My grandma loved this saying and repeated it often. Whenever something went wrong with her latest piece of knitting, or needlework, she’d chide herself under her breath – “less haste, more speed.”
I was recently on a day out with a friend in his canal boat. Canals in the UK are a construct of the Industrial Revolution that have, in recent years, been reclaimed for leisure purposes. The one we were traveling on dates from 1792.
If you are from the UK then you know what I mean when I talk about a canal, if you are from outside the UK the header image and a couple at the end will give you a good idea.
Each of these narrow, relatively shallow, waterways were used to transport heavy goods around the country at the speed of a horse’s walk. This was at a time when the speed of a horse’s walk was a lot faster than any other way of transporting such bulky goods. We were in a small leisure craft enjoying the sunshine at a sedate 4 mph (human walking pace).
My friend doesn’t have a traditional iron/steel narrow boat, but a fiberglass leisure craft known on the canals as a yogurt pot.
I was driving and trying to keep a good pace so that we could make it to the pub for lunch. We’d recently pulled past another slower boat that had kindly pulled over for us (overtaking is not allowed) when I felt the boat veering off to one side. In my haste I over-corrected and the boat swung off to the other side. Still feeling the pressure to act I turned back the other way resulting in the boat leisurely, but forcefully, veering off into a bush on the bank with a firm stop. The strange thing was even at walking pace it all felt like it happened very quickly.
To get out of the bush we needed to reverse, slowly, make sure there wasn’t any damage, manoeuvre to the right part of the canal and then we could continue. Before long the slower boat we’d sped (slowly) past earlier was up behind us and waiting for us to get on our way. It would have all been a lot simpler if I’d driven just a little bit slower and not taken any hasty actions. Even at 4 mph it is quite easy to get yourself somewhere you don’t want to be.
I may know the phrase “less haste, more speed” from my grandma, but it’s really an old Scottish phrase according to the small amount of research I’ve done.
Interestingly I remember the saying this way around, but in the old Scottish it’s the other way around “more haste less speed”, or for those of you who speak old Scottish “of fule haist cummis no speid.”
It is a very old saying. It was documented in the 1600s which means it’s almost certainly much older than that, not too many things were documented before then.

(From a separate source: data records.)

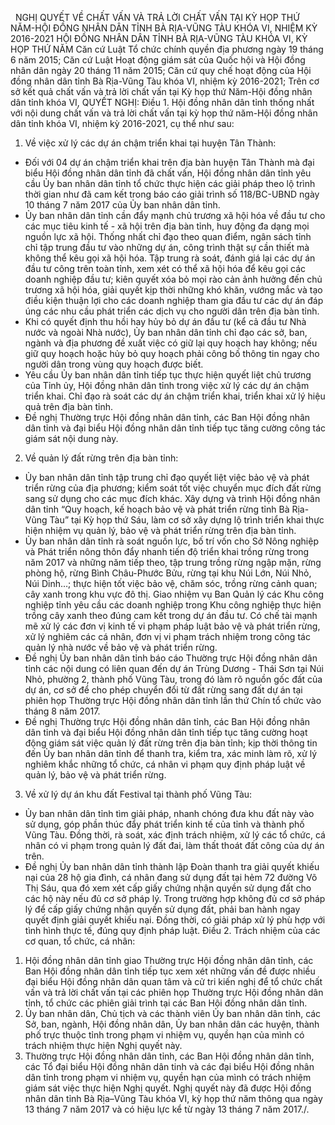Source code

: <jsontable name="bang_0"> </jsontable>
 
NGHỊ QUYẾT
VỀ CHẤT VẤN VÀ
TRẢ LỜI CHẤT VẤN TẠI KỲ HỌP THỨ NĂM-HỘI ĐỒNG NHÂN DÂN TỈNH BÀ RỊA-VŨNG TÀU KHÓA
VI, NHIỆM KỲ 2016-2021
HỘI ĐỒNG NHÂN DÂN TỈNH BÀ RỊA-VŨNG TÀU 
KHÓA VI, KỲ HỌP THỨ NĂM
Căn cứ Luật Tổ chức chính quyền địa phương
ngày 19 tháng 6 năm 2015;
Căn cứ Luật Hoạt động giám sát của Quốc hội
và Hội đồng nhân dân ngày 20 tháng 11 năm 2015;
Căn cứ quy chế hoạt động của Hội đồng nhân
dân tỉnh Bà Rịa-Vũng Tàu khóa VI, nhiệm kỳ 2016-2021;
Trên cơ sở kết quả chất vấn và trả lời chất
vấn tại Kỳ họp thứ Năm-Hội đồng nhân dân tỉnh khóa VI,
QUYẾT NGHỊ:
Điều 1. Hội đồng nhân dân tỉnh thống nhất với
nội dung chất vấn và trả lời chất vấn tại kỳ họp thứ năm-Hội đồng nhân dân tỉnh
khóa VI, nhiệm kỳ 2016-2021, cụ thể như sau:
1. Về việc xử lý các dự án
chậm triển khai tại huyện Tân Thành:
- Đối với 04 dự án chậm triển khai trên địa bàn huyện
Tân Thành mà đại biểu Hội đồng nhân dân tỉnh đã chất vấn, Hội đồng nhân dân
tỉnh yêu cầu Ủy ban nhân dân tỉnh tổ chức thực hiện các giải pháp theo lộ trình
thời gian như đã cam kết trong báo cáo giải trình số 118/BC-UBND ngày 10 tháng
7 năm 2017 của Ủy ban nhân dân tỉnh.
- Ủy ban nhân dân tỉnh cần đẩy mạnh chủ trương xã hội
hóa về đầu tư cho các mục tiêu kinh tế - xã hội trên địa bàn tỉnh, huy động đa
dạng mọi nguồn lực xã hội. Thống nhất chỉ đạo theo quan điểm, ngân sách tỉnh
chỉ tập trung đầu tư vào những dự án, công trình thật sự cần thiết mà không thể
kêu gọi xã hội hóa. Tập trung rà soát, đánh giá lại các dự án đầu tư công trên
toàn tỉnh, xem xét có thể xã hội hóa để kêu gọi các doanh nghiệp đầu tư; kiên
quyết xóa bỏ mọi rào cản ảnh hưởng đến chủ trương xã hội hóa, giải quyết kịp
thời những khó khăn, vướng mắc và tạo điều kiện thuận lợi cho các doanh nghiệp
tham gia đầu tư các dự án đáp úng các nhu cầu phát triển các dịch vụ cho người
dân trên địa bàn tỉnh.
- Khi có quyết định thu hồi hay hủy bỏ dự án đầu tư
(kể cả đầu tư Nhà nước và ngoài Nhà nước), Ủy ban nhân dân tỉnh chỉ đạo các sở,
ban, ngành và địa phương đề xuất việc có giữ lại quy hoạch hay không; nếu giữ
quy hoạch hoặc hủy bỏ quy hoạch phải công bố thông tin ngay cho người dân trong
vùng quy hoạch được biết.
- Yêu cầu Ủy ban nhân dân tỉnh tiếp tục thực hiện
quyết liệt chủ trương của Tỉnh ủy, Hội đồng nhân dân tỉnh trong việc xử lý các
dự án chậm triển khai. Chỉ đạo rà soát các dự án chậm triển khai, triển khai xử
lý hiệu quả trên địa bàn tỉnh.
- Đề nghị Thường trực Hội đồng nhân dân tỉnh, các Ban
Hội đồng nhân dân tỉnh và đại biểu Hội đồng nhân dân tỉnh tiếp tục tăng cường
công tác giám sát nội dung này.
2. Về quản lý đất rừng trên
địa bàn tỉnh:
- Ủy ban nhân dân tỉnh tập trung chỉ đạo quyết liệt
việc bảo vệ và phát triển rừng của địa phương; kiểm soát tốt việc chuyển mục
đích đất rừng sang sử dụng cho các mục đích khác. Xây dựng và trình Hội đồng
nhân dân tỉnh “Quy hoạch, kế hoạch bảo vệ và phát triển rừng tỉnh Bà Rịa-Vũng Tàu”
tại Kỳ họp thứ Sáu, làm cơ sở xây dựng lộ trình triển khai thực hiện nhiệm vụ
quản lý, bảo vệ và phát triển rừng trên địa bàn tỉnh.
- Ủy ban nhân dân tỉnh rà soát nguồn lực, bố trí vốn
cho Sở Nông nghiệp và Phát triển nông thôn đẩy nhanh tiến độ triển khai trồng
rừng trong năm 2017 và những năm tiếp theo, tập trung trồng rừng ngập mặn, rừng
phòng hộ, rừng Bình Châu-Phước Bửu, rừng tại khu Núi Lớn, Núi Nhỏ, Núi Dinh…;
thực hiện tốt việc bảo vệ, chăm sóc, trồng rừng cảnh quan; cây xanh trong khu
vực đô thị. Giao nhiệm vụ Ban Quản lý các Khu công nghiệp tỉnh yêu cầu các
doanh nghiệp trong Khu công nghiệp thực hiện trồng cây xanh theo đúng cam kết
trong dự án đầu tư. Có chế tài mạnh mẽ xử lý các đơn vị kinh tế vi phạm pháp
luật bảo vệ và phát triển rừng, xử lý nghiêm các cá nhân, đơn vị vi phạm trách
nhiệm trong công tác quản lý nhà nước về bảo vệ và phát triển rừng.
- Đề nghị Ủy ban nhân dân tỉnh báo cáo Thường trực Hội
đồng nhân dân tỉnh các nội dung có liên quan đến dự án Trùng Dương - Thái Sơn
tại Núi Nhỏ, phường 2, thành phố Vũng Tàu, trong đó làm rõ nguồn gốc đất của dự
án, cơ sở để cho phép chuyển đổi từ đất rừng sang đất dự án tại phiên họp
Thường trực Hội đồng nhân dân tỉnh lần thứ Chín tổ chức vào tháng 8 năm 2017.
- Đề nghị Thường trực Hội đồng nhân dân tỉnh, các Ban
Hội đồng nhân dân tỉnh và đại biểu Hội đồng nhân dân tỉnh tiếp tục tăng cường
hoạt động giám sát việc quản lý đất rừng trên địa bàn tỉnh; kịp thời thông tin
đến Ủy ban nhân dân tỉnh để thanh tra, kiểm tra, xác minh làm rõ, xử lý nghiêm khắc
những tổ chức, cá nhân vi phạm quy định pháp luật về quản lý, bảo vệ và phát
triển rừng.
3. Về xử lý dự án khu đất
Festival tại thành phố Vũng Tàu:
- Ủy ban nhân dân tỉnh tìm giải pháp, nhanh chóng đưa
khu đất này vào sử dụng, góp phần thúc đẩy phát triển kinh tế của tỉnh và thành
phố Vũng Tàu. Đồng thời, rà soát, xác định trách nhiệm, xử lý các tổ chức, cá
nhân có vi phạm trong quản lý đất đai, làm thất thoát đất công của dự án trên.
- Đề nghị Ủy ban nhân dân tỉnh thành lập Đoàn thanh
tra giải quyết khiếu nại của 28 hộ gia đình, cá nhân đang sử dụng đất tại hẻm
72 đường Võ Thị Sáu, qua đó xem xét cấp giấy chứng nhận quyền sử dụng đất cho
các hộ này nếu đủ cơ sở pháp lý. Trong trường hợp không đủ cơ sở pháp lý để cấp
giấy chứng nhận quyền sử dụng đất, phải ban hành ngay quyết định giải quyết
khiếu nại. Đồng thời, có giải pháp xử lý phù hợp với tình hình thực tế, đúng
quy định pháp luật.
Điều 2. Trách nhiệm
của các cơ quan, tổ chức, cá nhân:
1. Hội đồng nhân dân tỉnh giao Thường trực Hội đồng
nhân dân tỉnh, các Ban Hội đồng nhân dân tỉnh tiếp tục xem xét những vấn đề
được nhiều đại biểu Hội đồng nhân dân quan tâm và cử tri kiến nghị để tổ chức
chất vấn và trả lời chất vấn tại các phiên họp Thường trực Hội đồng nhân dân
tỉnh, tổ chức các phiên giải trình tại các Ban Hội đồng nhân dân tỉnh.
2. Ủy ban nhân dân, Chủ tịch và các thành viên Ủy ban
nhân dân tỉnh, các Sở, ban, ngành, Hội đồng nhân dân, Ủy ban nhân dân các
huyện, thành phố trực thuộc tỉnh trong phạm vi nhiệm vụ, quyền hạn của mình có
trách nhiệm thực hiện Nghị quyết này.
3. Thường trực Hội đồng nhân dân tỉnh, các Ban Hội
đồng nhân dân tỉnh, các Tổ đại biểu Hội đồng nhân dân tinh và các đại biểu Hội
đồng nhân dân tỉnh trong phạm vi nhiệm vụ, quyền hạn của mình có trách nhiệm
giám sát việc thực hiện Nghị quyết.
Nghị quyết này đã được Hội đồng nhân dân tỉnh Bà
Rịa–Vũng Tàu khóa VI, kỳ họp thứ năm thông qua ngày 13 tháng 7 năm 2017 và có
hiệu lực kể từ ngày 13 tháng 7 năm 2017./.
 
<jsontable name="bang_1"> </jsontable>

There is a similar saying in the Proverbs of the Old Testament of the Bible making the sentiment much older still:
Enthusiasm without knowledge is no good;
haste makes mistakes.
It may be an ancient saying, something deeply rooted into our thinking, but it doesn’t stop us needing to repeatedly learn its lesson.
Can you remember a time when someone was criticized for a decision that was too slow?

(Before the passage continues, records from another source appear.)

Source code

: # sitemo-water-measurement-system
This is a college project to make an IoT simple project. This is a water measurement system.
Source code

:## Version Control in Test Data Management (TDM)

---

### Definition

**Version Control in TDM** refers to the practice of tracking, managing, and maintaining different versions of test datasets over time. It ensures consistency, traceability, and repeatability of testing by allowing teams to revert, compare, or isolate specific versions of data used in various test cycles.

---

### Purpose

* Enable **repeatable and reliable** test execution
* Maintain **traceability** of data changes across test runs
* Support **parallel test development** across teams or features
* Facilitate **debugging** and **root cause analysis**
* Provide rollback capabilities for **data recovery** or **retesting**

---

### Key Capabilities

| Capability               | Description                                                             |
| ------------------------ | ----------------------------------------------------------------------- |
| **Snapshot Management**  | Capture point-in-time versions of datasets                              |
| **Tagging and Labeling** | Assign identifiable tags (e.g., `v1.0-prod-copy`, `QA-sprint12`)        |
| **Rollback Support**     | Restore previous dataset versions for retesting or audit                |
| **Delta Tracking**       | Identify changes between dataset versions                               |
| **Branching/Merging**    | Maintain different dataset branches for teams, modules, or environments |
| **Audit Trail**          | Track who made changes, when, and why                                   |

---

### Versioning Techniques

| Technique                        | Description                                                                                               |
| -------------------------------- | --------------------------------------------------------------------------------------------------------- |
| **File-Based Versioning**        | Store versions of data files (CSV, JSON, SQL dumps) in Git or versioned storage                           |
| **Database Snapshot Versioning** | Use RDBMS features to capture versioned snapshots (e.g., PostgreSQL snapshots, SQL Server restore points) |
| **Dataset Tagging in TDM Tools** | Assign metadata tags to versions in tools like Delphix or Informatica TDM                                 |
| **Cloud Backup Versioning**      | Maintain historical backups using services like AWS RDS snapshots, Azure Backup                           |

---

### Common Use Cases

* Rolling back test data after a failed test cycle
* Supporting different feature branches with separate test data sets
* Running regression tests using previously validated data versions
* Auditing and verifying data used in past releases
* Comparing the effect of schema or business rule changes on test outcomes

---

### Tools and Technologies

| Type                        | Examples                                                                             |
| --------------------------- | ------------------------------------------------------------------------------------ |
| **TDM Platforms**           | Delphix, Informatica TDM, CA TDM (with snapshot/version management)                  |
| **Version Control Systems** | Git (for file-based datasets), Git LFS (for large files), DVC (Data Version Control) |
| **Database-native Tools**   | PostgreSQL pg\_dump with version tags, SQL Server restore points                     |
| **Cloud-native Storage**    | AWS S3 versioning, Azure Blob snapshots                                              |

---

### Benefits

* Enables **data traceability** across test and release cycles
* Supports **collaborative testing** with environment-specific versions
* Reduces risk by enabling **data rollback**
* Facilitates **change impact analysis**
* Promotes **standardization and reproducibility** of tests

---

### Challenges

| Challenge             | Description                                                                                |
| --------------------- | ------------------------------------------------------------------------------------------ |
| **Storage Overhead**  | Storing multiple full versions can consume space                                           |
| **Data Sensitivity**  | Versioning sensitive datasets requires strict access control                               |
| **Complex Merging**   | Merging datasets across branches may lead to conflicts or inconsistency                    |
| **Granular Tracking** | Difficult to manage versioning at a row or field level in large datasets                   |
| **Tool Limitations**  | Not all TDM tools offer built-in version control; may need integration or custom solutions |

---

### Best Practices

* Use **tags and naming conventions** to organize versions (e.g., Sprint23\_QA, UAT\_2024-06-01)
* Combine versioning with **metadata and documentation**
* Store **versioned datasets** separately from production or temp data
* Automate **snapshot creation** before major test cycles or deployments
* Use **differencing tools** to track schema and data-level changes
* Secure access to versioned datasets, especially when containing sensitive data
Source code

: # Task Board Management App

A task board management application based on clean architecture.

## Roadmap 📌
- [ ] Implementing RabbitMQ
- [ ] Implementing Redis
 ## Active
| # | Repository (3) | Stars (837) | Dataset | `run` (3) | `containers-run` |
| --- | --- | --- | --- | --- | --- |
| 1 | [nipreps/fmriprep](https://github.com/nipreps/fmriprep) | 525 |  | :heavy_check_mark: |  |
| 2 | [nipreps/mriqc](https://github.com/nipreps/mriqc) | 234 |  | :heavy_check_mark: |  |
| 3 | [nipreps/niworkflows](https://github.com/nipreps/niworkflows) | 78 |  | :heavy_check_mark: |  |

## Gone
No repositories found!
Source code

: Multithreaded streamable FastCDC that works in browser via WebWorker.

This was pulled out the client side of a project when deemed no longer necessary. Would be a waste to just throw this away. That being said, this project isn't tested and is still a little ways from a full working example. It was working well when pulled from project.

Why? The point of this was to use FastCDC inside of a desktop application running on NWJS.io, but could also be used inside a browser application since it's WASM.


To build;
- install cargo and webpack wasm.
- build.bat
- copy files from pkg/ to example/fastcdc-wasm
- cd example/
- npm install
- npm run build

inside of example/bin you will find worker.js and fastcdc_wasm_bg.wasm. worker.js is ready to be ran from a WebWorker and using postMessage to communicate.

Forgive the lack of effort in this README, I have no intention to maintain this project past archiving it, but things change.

Can you remember a time when someone was criticized for a decision that was too hasty?
It’s all a matter of perspective.
Fast sounds better than slow.
Measured sounds better than hastily.
Rapid sounds better than protracted.
Deliberate sounds better than reckless.
In my working career I’ve been in many situations where people have been desperate for a swift decision. Looking back, many of these decisions were taken in haste and would have been much better for being more measured.
We sometimes need to sit back, take a deep breath, and resist the need for speed.
Much of the time the impact of hasty decisions is minor but there are many decisions for which a correct answer is vital.
Here’s another very old saying much beloved of makers and decorators alike:
Measure twice, cut one.
(Apparently, if you are Russian, you measure seven times before you cut.)
There are many decisions that don’t involve a “cut”, but the ones that do need to be right.
Organisations can get stuck treating all decisions as the same and expecting all answers to be processed at the same speed – fast. We can do the same in our personal life when we anxiously ponder over a decision that once made can be reversed immediately while blindly rushing into other decisions with long lasting consequences.
Some organisations use a framework popularized by Jeff Bezos and talk about one-way door and two-way door decisions. The decisions with a cut are the one-way doors needing careful consideration because once made, they are made. If there were any decisions around which haste should be avoided, it is these one-way door ones.
There is much in business that is too slow, too pedestrian, but we need to be careful that our relentless drive for speed doesn’t set us on a course where we find ourselves in a bush on the canal bank.
Header and Footer Images: These are some images from the Lancaster Canal on a sunny day making progress at 4 mph.